Source texts of formatted documents
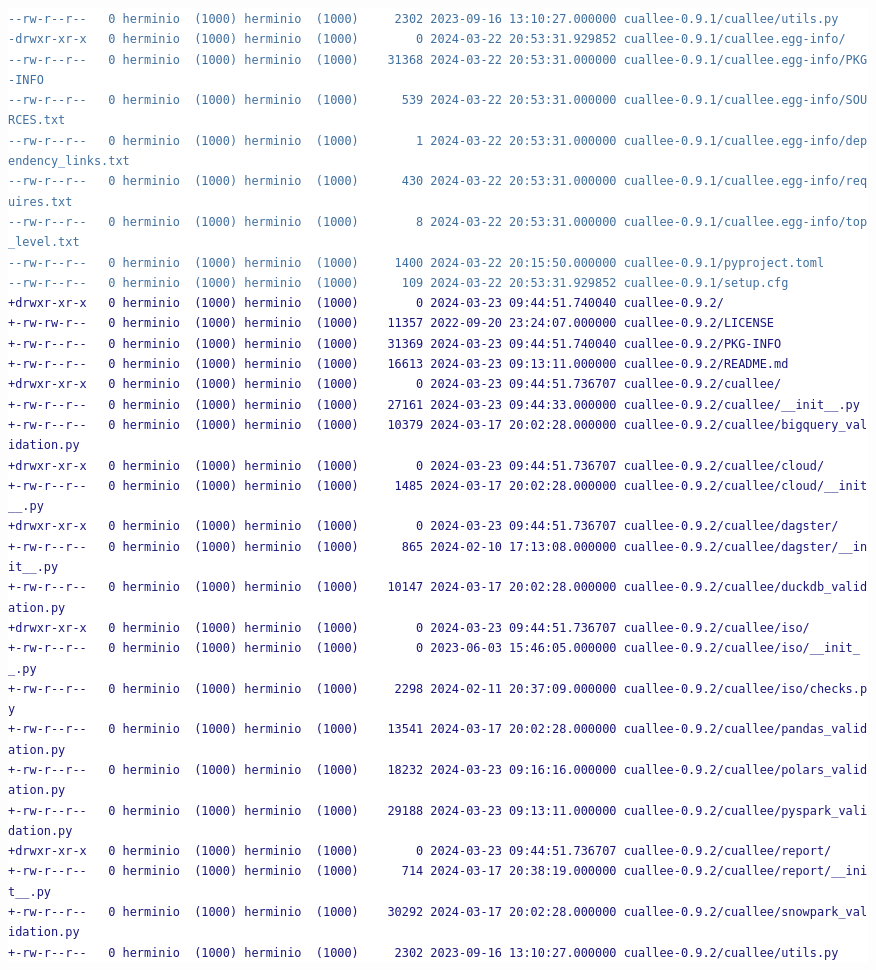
 ```diff
--rw-r--r--   0 herminio  (1000) herminio  (1000)     2302 2023-09-16 13:10:27.000000 cuallee-0.9.1/cuallee/utils.py
-drwxr-xr-x   0 herminio  (1000) herminio  (1000)        0 2024-03-22 20:53:31.929852 cuallee-0.9.1/cuallee.egg-info/
--rw-r--r--   0 herminio  (1000) herminio  (1000)    31368 2024-03-22 20:53:31.000000 cuallee-0.9.1/cuallee.egg-info/PKG-INFO
--rw-r--r--   0 herminio  (1000) herminio  (1000)      539 2024-03-22 20:53:31.000000 cuallee-0.9.1/cuallee.egg-info/SOURCES.txt
--rw-r--r--   0 herminio  (1000) herminio  (1000)        1 2024-03-22 20:53:31.000000 cuallee-0.9.1/cuallee.egg-info/dependency_links.txt
--rw-r--r--   0 herminio  (1000) herminio  (1000)      430 2024-03-22 20:53:31.000000 cuallee-0.9.1/cuallee.egg-info/requires.txt
--rw-r--r--   0 herminio  (1000) herminio  (1000)        8 2024-03-22 20:53:31.000000 cuallee-0.9.1/cuallee.egg-info/top_level.txt
--rw-r--r--   0 herminio  (1000) herminio  (1000)     1400 2024-03-22 20:15:50.000000 cuallee-0.9.1/pyproject.toml
--rw-r--r--   0 herminio  (1000) herminio  (1000)      109 2024-03-22 20:53:31.929852 cuallee-0.9.1/setup.cfg
+drwxr-xr-x   0 herminio  (1000) herminio  (1000)        0 2024-03-23 09:44:51.740040 cuallee-0.9.2/
+-rw-rw-r--   0 herminio  (1000) herminio  (1000)    11357 2022-09-20 23:24:07.000000 cuallee-0.9.2/LICENSE
+-rw-r--r--   0 herminio  (1000) herminio  (1000)    31369 2024-03-23 09:44:51.740040 cuallee-0.9.2/PKG-INFO
+-rw-r--r--   0 herminio  (1000) herminio  (1000)    16613 2024-03-23 09:13:11.000000 cuallee-0.9.2/README.md
+drwxr-xr-x   0 herminio  (1000) herminio  (1000)        0 2024-03-23 09:44:51.736707 cuallee-0.9.2/cuallee/
+-rw-r--r--   0 herminio  (1000) herminio  (1000)    27161 2024-03-23 09:44:33.000000 cuallee-0.9.2/cuallee/__init__.py
+-rw-r--r--   0 herminio  (1000) herminio  (1000)    10379 2024-03-17 20:02:28.000000 cuallee-0.9.2/cuallee/bigquery_validation.py
+drwxr-xr-x   0 herminio  (1000) herminio  (1000)        0 2024-03-23 09:44:51.736707 cuallee-0.9.2/cuallee/cloud/
+-rw-r--r--   0 herminio  (1000) herminio  (1000)     1485 2024-03-17 20:02:28.000000 cuallee-0.9.2/cuallee/cloud/__init__.py
+drwxr-xr-x   0 herminio  (1000) herminio  (1000)        0 2024-03-23 09:44:51.736707 cuallee-0.9.2/cuallee/dagster/
+-rw-r--r--   0 herminio  (1000) herminio  (1000)      865 2024-02-10 17:13:08.000000 cuallee-0.9.2/cuallee/dagster/__init__.py
+-rw-r--r--   0 herminio  (1000) herminio  (1000)    10147 2024-03-17 20:02:28.000000 cuallee-0.9.2/cuallee/duckdb_validation.py
+drwxr-xr-x   0 herminio  (1000) herminio  (1000)        0 2024-03-23 09:44:51.736707 cuallee-0.9.2/cuallee/iso/
+-rw-r--r--   0 herminio  (1000) herminio  (1000)        0 2023-06-03 15:46:05.000000 cuallee-0.9.2/cuallee/iso/__init__.py
+-rw-r--r--   0 herminio  (1000) herminio  (1000)     2298 2024-02-11 20:37:09.000000 cuallee-0.9.2/cuallee/iso/checks.py
+-rw-r--r--   0 herminio  (1000) herminio  (1000)    13541 2024-03-17 20:02:28.000000 cuallee-0.9.2/cuallee/pandas_validation.py
+-rw-r--r--   0 herminio  (1000) herminio  (1000)    18232 2024-03-23 09:16:16.000000 cuallee-0.9.2/cuallee/polars_validation.py
+-rw-r--r--   0 herminio  (1000) herminio  (1000)    29188 2024-03-23 09:13:11.000000 cuallee-0.9.2/cuallee/pyspark_validation.py
+drwxr-xr-x   0 herminio  (1000) herminio  (1000)        0 2024-03-23 09:44:51.736707 cuallee-0.9.2/cuallee/report/
+-rw-r--r--   0 herminio  (1000) herminio  (1000)      714 2024-03-17 20:38:19.000000 cuallee-0.9.2/cuallee/report/__init__.py
+-rw-r--r--   0 herminio  (1000) herminio  (1000)    30292 2024-03-17 20:02:28.000000 cuallee-0.9.2/cuallee/snowpark_validation.py
+-rw-r--r--   0 herminio  (1000) herminio  (1000)     2302 2023-09-16 13:10:27.000000 cuallee-0.9.2/cuallee/utils.py
```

## [Required work]
Go through the entries and return each line where the word "drwxr" appears.

## [Problem solution]
-drwxr-xr-x   0 herminio  (1000) herminio  (1000)        0 2024-03-22 20:53:31.929852 cuallee-0.9.1/cuallee.egg-info/
+drwxr-xr-x   0 herminio  (1000) herminio  (1000)        0 2024-03-23 09:44:51.740040 cuallee-0.9.2/
+drwxr-xr-x   0 herminio  (1000) herminio  (1000)        0 2024-03-23 09:44:51.736707 cuallee-0.9.2/cuallee/
+drwxr-xr-x   0 herminio  (1000) herminio  (1000)        0 2024-03-23 09:44:51.736707 cuallee-0.9.2/cuallee/cloud/
+drwxr-xr-x   0 herminio  (1000) herminio  (1000)        0 2024-03-23 09:44:51.736707 cuallee-0.9.2/cuallee/dagster/
+drwxr-xr-x   0 herminio  (1000) herminio  (1000)        0 2024-03-23 09:44:51.736707 cuallee-0.9.2/cuallee/iso/
+drwxr-xr-x   0 herminio  (1000) herminio  (1000)        0 2024-03-23 09:44:51.736707 cuallee-0.9.2/cuallee/report/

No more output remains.